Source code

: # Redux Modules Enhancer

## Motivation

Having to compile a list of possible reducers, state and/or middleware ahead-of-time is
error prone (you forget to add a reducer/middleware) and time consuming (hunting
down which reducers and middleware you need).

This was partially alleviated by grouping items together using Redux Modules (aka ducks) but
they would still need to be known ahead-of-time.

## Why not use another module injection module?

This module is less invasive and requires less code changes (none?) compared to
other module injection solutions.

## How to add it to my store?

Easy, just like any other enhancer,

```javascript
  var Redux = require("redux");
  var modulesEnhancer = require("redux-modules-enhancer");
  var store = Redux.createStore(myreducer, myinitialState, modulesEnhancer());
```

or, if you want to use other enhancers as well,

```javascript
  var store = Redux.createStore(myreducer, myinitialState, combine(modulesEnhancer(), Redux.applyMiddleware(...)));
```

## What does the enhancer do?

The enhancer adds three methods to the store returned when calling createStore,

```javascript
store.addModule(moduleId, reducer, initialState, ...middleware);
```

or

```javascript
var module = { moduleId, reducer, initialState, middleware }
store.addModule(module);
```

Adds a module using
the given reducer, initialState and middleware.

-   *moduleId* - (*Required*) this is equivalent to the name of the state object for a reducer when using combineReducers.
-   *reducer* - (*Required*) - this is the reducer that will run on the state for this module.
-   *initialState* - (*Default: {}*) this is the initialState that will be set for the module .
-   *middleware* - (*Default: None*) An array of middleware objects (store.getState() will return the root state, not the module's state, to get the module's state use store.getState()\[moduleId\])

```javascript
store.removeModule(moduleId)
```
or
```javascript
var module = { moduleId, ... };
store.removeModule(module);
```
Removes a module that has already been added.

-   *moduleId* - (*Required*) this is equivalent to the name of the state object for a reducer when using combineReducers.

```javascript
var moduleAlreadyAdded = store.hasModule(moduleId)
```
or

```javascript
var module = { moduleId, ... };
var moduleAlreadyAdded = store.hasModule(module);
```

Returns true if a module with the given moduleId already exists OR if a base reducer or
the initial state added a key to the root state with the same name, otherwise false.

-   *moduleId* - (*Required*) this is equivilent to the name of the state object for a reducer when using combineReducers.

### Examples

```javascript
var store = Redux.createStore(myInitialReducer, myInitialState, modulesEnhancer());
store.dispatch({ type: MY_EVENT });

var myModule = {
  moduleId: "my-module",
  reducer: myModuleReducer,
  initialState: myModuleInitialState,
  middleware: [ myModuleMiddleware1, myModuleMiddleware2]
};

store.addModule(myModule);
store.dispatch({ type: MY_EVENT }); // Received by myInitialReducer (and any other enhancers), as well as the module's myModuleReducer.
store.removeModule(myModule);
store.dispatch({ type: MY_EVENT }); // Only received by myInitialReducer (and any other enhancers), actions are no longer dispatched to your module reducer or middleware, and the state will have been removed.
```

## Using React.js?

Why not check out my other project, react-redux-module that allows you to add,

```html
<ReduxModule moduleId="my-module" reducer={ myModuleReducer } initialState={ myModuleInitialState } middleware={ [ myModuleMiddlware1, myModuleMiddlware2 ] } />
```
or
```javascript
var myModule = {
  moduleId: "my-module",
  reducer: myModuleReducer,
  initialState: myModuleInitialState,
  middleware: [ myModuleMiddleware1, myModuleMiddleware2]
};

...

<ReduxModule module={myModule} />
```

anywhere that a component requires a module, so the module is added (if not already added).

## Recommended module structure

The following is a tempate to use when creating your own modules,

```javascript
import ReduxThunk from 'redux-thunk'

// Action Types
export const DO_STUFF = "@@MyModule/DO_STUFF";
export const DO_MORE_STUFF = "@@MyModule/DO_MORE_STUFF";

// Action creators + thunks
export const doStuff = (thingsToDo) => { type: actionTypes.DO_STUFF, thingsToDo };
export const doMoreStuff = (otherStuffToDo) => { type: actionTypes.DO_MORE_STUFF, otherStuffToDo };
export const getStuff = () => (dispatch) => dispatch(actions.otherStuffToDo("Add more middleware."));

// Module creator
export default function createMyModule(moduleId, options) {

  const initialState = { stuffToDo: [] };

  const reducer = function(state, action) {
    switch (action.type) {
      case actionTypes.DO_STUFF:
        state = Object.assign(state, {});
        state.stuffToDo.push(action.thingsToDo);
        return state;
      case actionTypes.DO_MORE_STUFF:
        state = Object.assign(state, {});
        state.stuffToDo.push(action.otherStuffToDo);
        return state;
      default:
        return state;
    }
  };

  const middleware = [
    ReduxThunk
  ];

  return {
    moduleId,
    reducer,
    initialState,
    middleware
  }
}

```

» YOUR ASSIGNMENT:
Scan the listing above and work out how many lines contain the string "myInitialReducer"; reply with only that number.

» YOUR SOLUTION:
3